Le jour même du mariage de don Pèdre avec Juana de Castro, une nouvelle fort inattendue vint le surprendre à Cuellar. Un des chevaliers de son hôtel, arrivé en toute hâte de la frontière, lui annonça que le comte de Trastamare et don Fadrique avaient levé l’étendard de la révolte, et que, ligués maintenant avec don Juan d’Alburquerque, ils s’apprêtaient à entrer en Castille.

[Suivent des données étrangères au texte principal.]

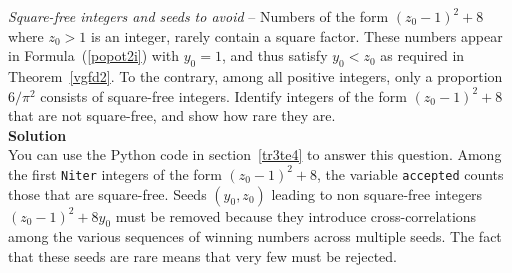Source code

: \documentclass[oneside,10pt]{book}
\begin{document}
\begin{Exercise}\label{knoy54} {\em Square-free integers and seeds to avoid} -- Numbers of the form $(z_0-1)^2 +8$ where $z_0>1$ is an integer, rarely contain a square factor. These numbers  appear in Formula~(\ref{popot2i}) with $y_0=1$, and thus satisfy $y_0 < z_0$
 as required in Theorem~\ref{vgfd2}. To the contrary, among all positive integers, only a proportion $6/\pi^2$ consists of square-free
 integers. Identify integers of the form $(z_0-1)^2 +8$ that are not square-free, and show how rare they are. \vspace{1ex} \\
{\bf Solution} \\
 You can use the Python code in section~\ref{tr3te4} to answer this question. Among the first \texttt{Niter} integers of the form
 $(z_0-1)^2 +8$, the variable \texttt{accepted} counts those that are square-free. Seeds $(y_0,z_0)$ leading to non square-free integers $(z_0-1)^2 +8y_0$ must be removed because they introduce cross-correlations among the various sequences of winning numbers across multiple seeds. The fact that these seeds are rare means that very few must be rejected.
\end{Exercise}
\end{document}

On ne peut se défendre d’un sentiment pénible à voir de jeunes princes de vingt ans, traités par leur frère avec la plus noble confiance, feindre un dévouement sans bornes, flatter ses favoris, s’humilier aux pieds de sa maîtresse, encourager la faiblesse et les désordres de leur souverain, et, quelques jours plus tard, au mépris de leurs sermens, s’allier avec l’assassin de leur mère contre leur bienfaiteur ! Quel contraste entre cette dissimulation précoce et la fierté chevaleresque du vieux ministre, appelant les deux bâtards en champ clos devant le roi de Portugal ! Pendant que du fond de son exil Alburquerque, injustement attaqué, se préparait à une guerre ouverte contre les jeunes princes de tout temps objets de sa haine, don Henri calculait froidement les avantages de la loyauté et ceux de la trahison. Sans doute il ne rêvait pas dès-lors d’arracher la couronne à son frère ; mais, prévoyant dans une guerre civile son agrandissement personnel, il voulut, pour rendre sa rébellion plus redoutable, se donner l’appui du seul homme qui osât alors tenir tête à don Pèdre. Ayala, qu’on ne peut soupçonner de calomnier

  1. Cfr. Ayala, p. 127 et suiv. — Dans la suite, doña Juana conserva le titre de reine. Don Pèdre s’en montra chagrin, mais ne prit aucune mesure pour l’obliger à y renoncer.